Your camera helps with the rest.
This gives you control without overwhelm.
You’ll move into full Manual in Week Three, once all of this feels steady.
If you’re using an iPhone:
Tap and hold on your subject to lock exposure, then drag up to brighten or down to darken.
That’s all you need for now.
Understanding Exposure on a Camera
There are three things that decide how bright your photo is:
aperture, shutter speed, and ISO.
You don’t need to master all three today.
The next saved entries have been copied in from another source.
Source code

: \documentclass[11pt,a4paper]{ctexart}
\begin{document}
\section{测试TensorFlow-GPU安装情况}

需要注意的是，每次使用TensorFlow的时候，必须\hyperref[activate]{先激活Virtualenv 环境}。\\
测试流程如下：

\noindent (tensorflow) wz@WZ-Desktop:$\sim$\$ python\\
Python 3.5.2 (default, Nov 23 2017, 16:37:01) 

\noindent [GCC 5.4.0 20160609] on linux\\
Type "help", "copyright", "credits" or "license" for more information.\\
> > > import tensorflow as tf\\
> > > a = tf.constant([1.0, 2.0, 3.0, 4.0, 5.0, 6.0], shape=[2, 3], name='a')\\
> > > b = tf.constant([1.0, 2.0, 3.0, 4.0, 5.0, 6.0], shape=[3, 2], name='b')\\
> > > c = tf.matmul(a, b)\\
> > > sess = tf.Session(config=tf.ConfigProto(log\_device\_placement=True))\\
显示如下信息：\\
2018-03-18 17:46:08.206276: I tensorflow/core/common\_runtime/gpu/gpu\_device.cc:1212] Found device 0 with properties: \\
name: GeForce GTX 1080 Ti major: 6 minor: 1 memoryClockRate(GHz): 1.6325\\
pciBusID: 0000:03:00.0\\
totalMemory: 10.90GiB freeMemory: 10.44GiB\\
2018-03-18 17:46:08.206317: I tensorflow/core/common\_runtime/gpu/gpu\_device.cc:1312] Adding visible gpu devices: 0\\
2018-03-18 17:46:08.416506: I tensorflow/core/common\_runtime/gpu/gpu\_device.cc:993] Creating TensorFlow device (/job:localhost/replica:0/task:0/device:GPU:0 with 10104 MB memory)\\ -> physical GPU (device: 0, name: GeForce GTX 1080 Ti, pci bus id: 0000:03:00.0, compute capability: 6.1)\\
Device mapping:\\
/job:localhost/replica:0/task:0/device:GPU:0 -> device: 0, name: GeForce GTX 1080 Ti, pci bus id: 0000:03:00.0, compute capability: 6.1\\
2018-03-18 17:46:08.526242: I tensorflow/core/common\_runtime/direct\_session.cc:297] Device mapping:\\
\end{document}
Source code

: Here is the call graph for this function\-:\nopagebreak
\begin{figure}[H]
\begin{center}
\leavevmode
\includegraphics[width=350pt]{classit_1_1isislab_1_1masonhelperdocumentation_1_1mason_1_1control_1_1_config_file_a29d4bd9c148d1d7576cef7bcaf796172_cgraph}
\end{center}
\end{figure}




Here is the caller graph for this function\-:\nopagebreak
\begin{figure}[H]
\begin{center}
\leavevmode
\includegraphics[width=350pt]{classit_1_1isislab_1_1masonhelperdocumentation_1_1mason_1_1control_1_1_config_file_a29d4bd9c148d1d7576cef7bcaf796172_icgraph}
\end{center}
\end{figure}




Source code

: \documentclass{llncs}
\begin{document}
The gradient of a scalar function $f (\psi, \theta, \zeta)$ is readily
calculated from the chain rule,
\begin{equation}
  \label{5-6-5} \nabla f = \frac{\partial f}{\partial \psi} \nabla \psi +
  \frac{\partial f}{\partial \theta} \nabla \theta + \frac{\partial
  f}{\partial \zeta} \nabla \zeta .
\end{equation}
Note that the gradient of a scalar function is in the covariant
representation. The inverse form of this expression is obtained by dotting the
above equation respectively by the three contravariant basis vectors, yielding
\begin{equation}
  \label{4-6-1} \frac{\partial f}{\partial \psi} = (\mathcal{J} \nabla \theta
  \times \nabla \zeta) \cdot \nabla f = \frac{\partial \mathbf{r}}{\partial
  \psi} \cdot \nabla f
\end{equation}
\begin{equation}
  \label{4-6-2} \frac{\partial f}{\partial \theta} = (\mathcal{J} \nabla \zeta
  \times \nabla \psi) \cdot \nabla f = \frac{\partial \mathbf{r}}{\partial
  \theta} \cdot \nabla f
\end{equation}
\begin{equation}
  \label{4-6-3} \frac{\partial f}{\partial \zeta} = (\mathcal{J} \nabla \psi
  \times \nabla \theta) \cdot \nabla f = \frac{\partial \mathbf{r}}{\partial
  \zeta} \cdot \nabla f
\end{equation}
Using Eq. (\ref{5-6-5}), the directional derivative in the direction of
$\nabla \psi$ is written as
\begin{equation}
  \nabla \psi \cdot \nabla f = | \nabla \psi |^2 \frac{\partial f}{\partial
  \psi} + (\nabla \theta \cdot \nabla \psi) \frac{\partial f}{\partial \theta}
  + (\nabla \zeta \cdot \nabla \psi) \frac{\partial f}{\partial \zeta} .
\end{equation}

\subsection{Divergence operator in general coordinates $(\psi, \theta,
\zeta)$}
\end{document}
You only need to understand the basics — especially aperture and ISO, because those are the tools you’ll use this week.
Let’s keep it simple.
Aperture — The Size of the Opening
Aperture controls two things:
• how much light enters the lens
• how blurry or sharp the background looks
Think of it like a window.
A big opening (small f-number like f/1.8, f/2.8)
• more light
• brighter photo
• blurrier background
It’s like opening your curtains wide.
A small opening (large f-number like f/8, f/11)
• less light
• darker photo
• sharper background
It’s like closing your curtains almost all the way.
Small number = big opening = brighter and blurrier
Large number = small opening = darker and sharper
That’s all you need to remember right now.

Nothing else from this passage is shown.